» Exercise data
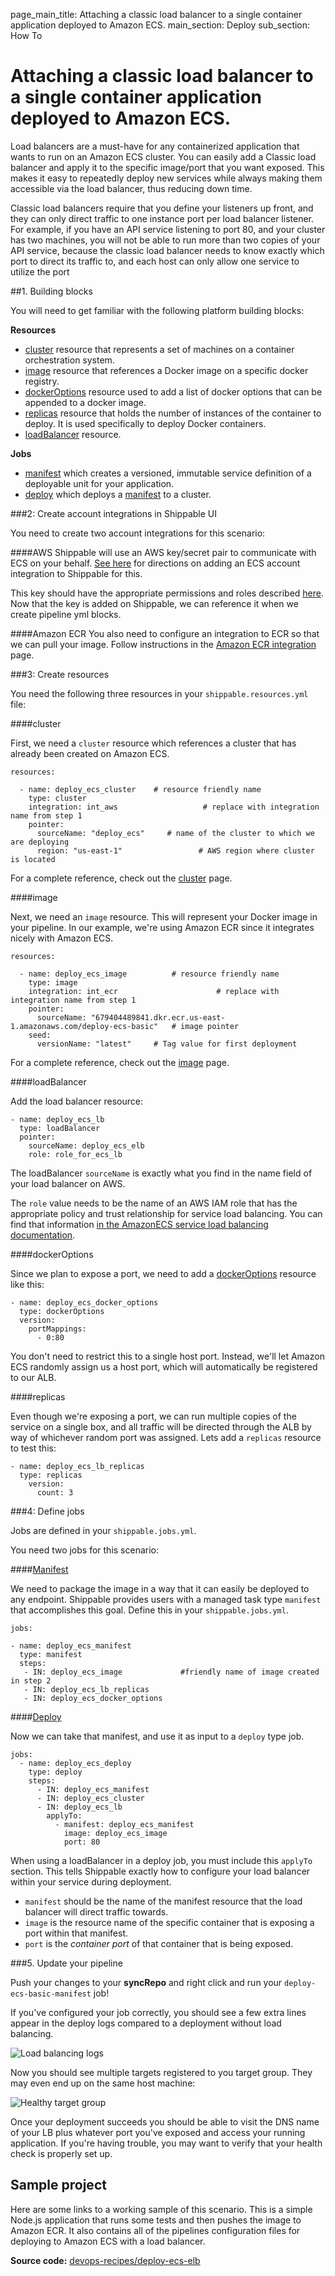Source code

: page_main_title: Attaching a classic load balancer to a single container application deployed to Amazon ECS.
main_section: Deploy
sub_section: How To

# Attaching a classic load balancer to a single container application deployed to Amazon ECS.

Load balancers are a must-have for any containerized application that wants to run on an Amazon ECS cluster.
You can easily add a Classic load balancer and apply it to the specific image/port that you want exposed. This makes it easy to repeatedly deploy new services while always making them accessible via the load balancer, thus reducing down time.

Classic load balancers require that you define your listeners up front, and they can only direct traffic to one instance port per load balancer listener. For example, if you have an API service listening to port 80, and your cluster has two machines, you will not be able to run more than two copies of your API service, because the classic load balancer needs to know exactly which port to direct its traffic to, and each host can only allow one service to utilize the port

##1. Building blocks

You will need to get familiar with the following platform building blocks:

**Resources**

- [cluster](/platform/workflow/resource/cluster/) resource that represents a set of machines on a container orchestration system.
- [image](/platform/workflow/resource/image/) resource that references a Docker image on a specific docker registry.
- [dockerOptions](/platform/workflow/resource/dockeroptions/) resource used to add a list of docker options that can be appended to a docker image.
- [replicas](/platform/workflow/resource/replicas/) resource that holds the number of instances of the container to deploy. It is used specifically to deploy Docker containers.
- [loadBalancer](/platform/workflow/resource/loadbalancer/) resource.

**Jobs**

- [manifest](/platform/workflow/job/manifest/) which creates a versioned, immutable service definition of a deployable unit for your application.
- [deploy](/platform/workflow/job/deploy/) which deploys a [manifest](/platform/workflow/job/manifest/) to a cluster.

###2: Create account integrations in Shippable UI

You need to create two account integrations for this scenario:

####AWS
Shippable will use an AWS key/secret pair to communicate with ECS on your behalf. [See here](/platform/integration/aws-ecs) for directions on adding an ECS account integration to Shippable for this.

This key should have the appropriate permissions and roles described [here](/platform/integration/aws-ecs#policy).  Now that the key is added on Shippable, we can reference it when we create pipeline yml blocks.  

####Amazon ECR
You also need to configure an integration to ECR so that we can pull your image. Follow instructions in the [Amazon ECR integration](/platform/integration/aws-ecr/) page.

###3: Create resources

You need the following three resources in your `shippable.resources.yml` file:

####cluster

First, we need a `cluster` resource which references a cluster that has already been created on Amazon ECS.

```
resources:

  - name: deploy_ecs_cluster    # resource friendly name
    type: cluster
    integration: int_aws                   # replace with integration name from step 1          
    pointer:
      sourceName: "deploy_ecs"     # name of the cluster to which we are deploying
      region: "us-east-1"                 # AWS region where cluster is located
```

For a complete reference, check out the [cluster](/platform/workflow/resource/cluster/) page.

####image

Next, we need an `image` resource.  This will represent your Docker image in your pipeline.  In our example, we're using Amazon ECR since it integrates nicely with Amazon ECS.

```
resources:

  - name: deploy_ecs_image          # resource friendly name
    type: image
    integration: int_ecr                      # replace with integration name from step 1          
    pointer:
      sourceName: "679404489841.dkr.ecr.us-east-1.amazonaws.com/deploy-ecs-basic"   # image pointer
    seed:
      versionName: "latest"     # Tag value for first deployment
```

For a complete reference, check out the [image](/platform/workflow/resource/image/) page.

####loadBalancer

Add the load balancer resource:

```
- name: deploy_ecs_lb
  type: loadBalancer
  pointer:
    sourceName: deploy_ecs_elb
    role: role_for_ecs_lb
```

The loadBalancer `sourceName` is exactly what you find in the name field of your load balancer on AWS.

The `role` value needs to be the name of an AWS IAM role that has the appropriate policy and trust relationship for service load balancing.  You can find that information [in the AmazonECS service load balancing documentation](http://docs.aws.amazon.com/AmazonECS/latest/developerguide/service-load-balancing.html).  

####dockerOptions

Since we plan to expose a port, we need to add a [dockerOptions](/platform/workflow/resource/dockeroptions/) resource like this:

```
- name: deploy_ecs_docker_options
  type: dockerOptions
  version:
    portMappings:
      - 0:80
```

You don't need to restrict this to a single host port. Instead, we'll let Amazon ECS randomly assign us a host port, which will automatically be registered to our ALB.

####replicas

Even though we're exposing a port, we can run multiple copies of the service on a single box, and all traffic will be directed through the ALB by way of whichever random port was assigned.  Lets add a `replicas` resource to test this:

```
- name: deploy_ecs_lb_replicas
  type: replicas
    version:
      count: 3
```

###4: Define jobs

Jobs are defined in your `shippable.jobs.yml`.

You need two jobs for this scenario:

####[Manifest](/platform/workflow/job/manifest/)

We need to package the image in a way that it can easily be deployed to any endpoint.  Shippable provides users with a managed task type `manifest` that accomplishes this goal.  Define this in your `shippable.jobs.yml`.

```
jobs:

- name: deploy_ecs_manifest
  type: manifest
  steps:
   - IN: deploy_ecs_image             #friendly name of image created in step 2
   - IN: deploy_ecs_lb_replicas
   - IN: deploy_ecs_docker_options
```

####[Deploy](/platform/workflow/job/deploy/)

Now we can take that manifest, and use it as input to a `deploy` type job.

```
jobs:
  - name: deploy_ecs_deploy
    type: deploy
    steps:
      - IN: deploy_ecs_manifest
      - IN: deploy_ecs_cluster
      - IN: deploy_ecs_lb
        applyTo:
          - manifest: deploy_ecs_manifest
            image: deploy_ecs_image
            port: 80
```

When using a loadBalancer in a deploy job, you must include this `applyTo` section.  This tells Shippable exactly how to configure your load balancer within your service during deployment.  

- `manifest` should be the name of the manifest resource that the load balancer will direct traffic towards.
- `image` is the resource name of the specific container that is exposing a port within that manifest.
- `port` is the *container port* of that container that is being exposed.

###5. Update your pipeline

Push your changes to your **syncRepo** and right click and run your `deploy-ecs-basic-manifest` job!

If you've configured your job correctly, you should see a few extra lines appear in the deploy logs compared to a deployment without load balancing.

<img src="/images/deploy/amazon-ecs/ecs-deploy-lb-logs.png" alt="Load balancing logs">

Now you should see multiple targets registered to you target group. They may even end up on the same host machine:

<img src="/images/deploy/amazon-ecs/ecs-deploy-alb-healthy.png" alt="Healthy target group">

Once your deployment succeeds you should be able to visit the DNS name of your LB plus whatever port you've exposed and access your running application.  If you're having trouble, you may want to verify that your health check is properly set up.


## Sample project

Here are some links to a working sample of this scenario. This is a simple Node.js application that runs some tests and then pushes
the image to Amazon ECR. It also contains all of the pipelines configuration files for deploying to Amazon ECS with a load balancer.

**Source code:** [devops-recipes/deploy-ecs-elb](https://github.com/devops-recipes/deploy-ecs-lb)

» Exercise
Wherever the string "group" occurs in the records above, copy that line.

» Your response
Now you should see multiple targets registered to you target group. They may even end up on the same host machine:
<img src="/images/deploy/amazon-ecs/ecs-deploy-alb-healthy.png" alt="Healthy target group">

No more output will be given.